Debugging Quasar kernel functions

Since recently, Quasar Redshift is equipped with a parallel debugger for kernel functions. In the parallel debugging mode, the kernel function is emulated on a “virtual” CUDA-like device architecture, with device parameters that are taken from the GPU installed in your system. This permits device-independent debugging of kernel functions.

To step into the parallel debugging mode, it suffices to place a breakpoint inside a kernel function (or a device function) and to start the program. When the breakpoint hits: Redshift jumps to the new parallel debugger pane (see below).

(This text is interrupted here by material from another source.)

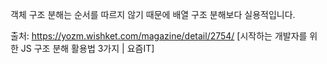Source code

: 객체 구조 분해는 순서를 따르지 않기 때문에 배열 구조 분해보다 실용적입니다. 

출처: https://yozm.wishket.com/magazine/detail/2754/ [시작하는 개발자를 위한 JS 구조 분해 활용법 3가지 | 요즘IT]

In the left pane, you see a visualization of the shared memory (through the variable xr), as well as the current position and block position variables (pos and blkpos, respectively). In the middle pane at the bottom, some information about the kernel function is given. The occupancy is an indicator of the performance of the kernel function (for example, a low occupancy may be caused by selecting block sizes that are too small). Occupancy alone however, does not give a full picture: there exist kernel function designed to achieve a low occupancy, but offering very high throughput (see for example the Volkov GTC 2010 talk).

In the right pane, an overview of the scheduled blocks and active threads is given. For active threads, the barrier index is also given: barrier 0 corresponds to all statements before the first barrier, barrier 1 corresponds to statements between the first and second barrier, and so on. Using the context menu of the list box, it is possible to switch to an other thread or to put a breakpoint at a given block.

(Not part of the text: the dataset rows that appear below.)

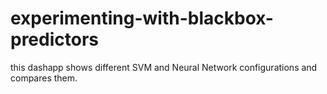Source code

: # experimenting-with-blackbox-predictors

this dashapp shows different SVM and Neural Network configurations and compares them.
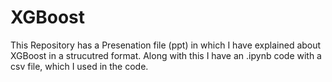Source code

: # XGBoost
This Repository has a Presenation file (ppt) in which I have explained about XGBoost in a strucutred format.
Along with this I have an .ipynb code with a csv file, which I used in the code.
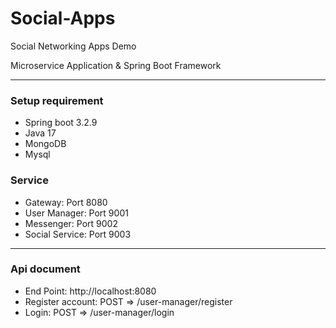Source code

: # Social-Apps
Social Networking Apps Demo

Microservice Application & Spring Boot Framework

---
### Setup requirement
- Spring boot 3.2.9
- Java 17
- MongoDB
- Mysql

### Service
+ Gateway: Port 8080
+ User Manager: Port 9001
+ Messenger: Port 9002
+ Social Service: Port 9003

---
### Api document
+ End Point: http://localhost:8080
+ Register account: POST => /user-manager/register
+ Login: POST => /user-manager/login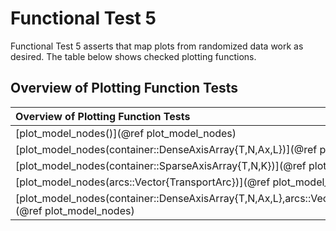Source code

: # Functional Test 5
Functional Test 5 asserts that map plots from randomized data work as desired. 
The table below shows checked plotting functions. 

## Overview of Plotting Function Tests
|Overview of Plotting Function Tests|
|:----- |
|[plot\_model\_nodes()](@ref plot_model_nodes)|
|[plot\_model\_nodes(container::DenseAxisArray{T,N,Ax,L})](@ref plot_model_nodes)|
|[plot\_model\_nodes(container::SparseAxisArray{T,N,K})](@ref plot_model_nodes)|
|[plot\_model\_nodes(arcs::Vector{TransportArc})](@ref plot_model_nodes)|
|[plot\_model\_nodes(container::DenseAxisArray{T,N,Ax,L},arcs::Vector{TransportArc})](@ref plot_model_nodes)|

The parallel debugger allows you to:

  • Step through the kernel function (e.g. using F8 or shift-F8) [code editor]
  • Place (conditional) breakpoints in kernel functions [code editor]
  • Traverse different positions in the data array (or pixels in an image) [parallel debugger pane]
  • Jump to the next thread/block [parallel debugger pane]
  • See which threads are currently active/inactive [parallel debugger pane]
  • Inspect the values of all variables that are used inside a kernel function [variable watch]
  • Visualize the content of the shared memory [variable watch]
  • Record videos of the kernel function in action [variable watch]

The statement evaluation order is not necessarily linear, especially in case thread synchronization is used (through syncthreads). syncthreads places a barrier, which all threads within a block must have encountered, before continuing to the next block.

Internally, kernel functions are interpreted on the CPU, in order to allow full inspection of all variables, placing breakpoints at arbitrary position within a block etc. Moreover, for clarity, the threads in between two barriers are executed serially. When a barrier (or the end of the kernel function) is met, the debugger switches to the next available thread.

The serial execution definitely makes it easy to follow what your program is doing, however in case of data races, it may also hide potential memory access conflicts (due to serialization). For this reason, there is also an option to “mimic parallel execution”, in which random thread context switches are made.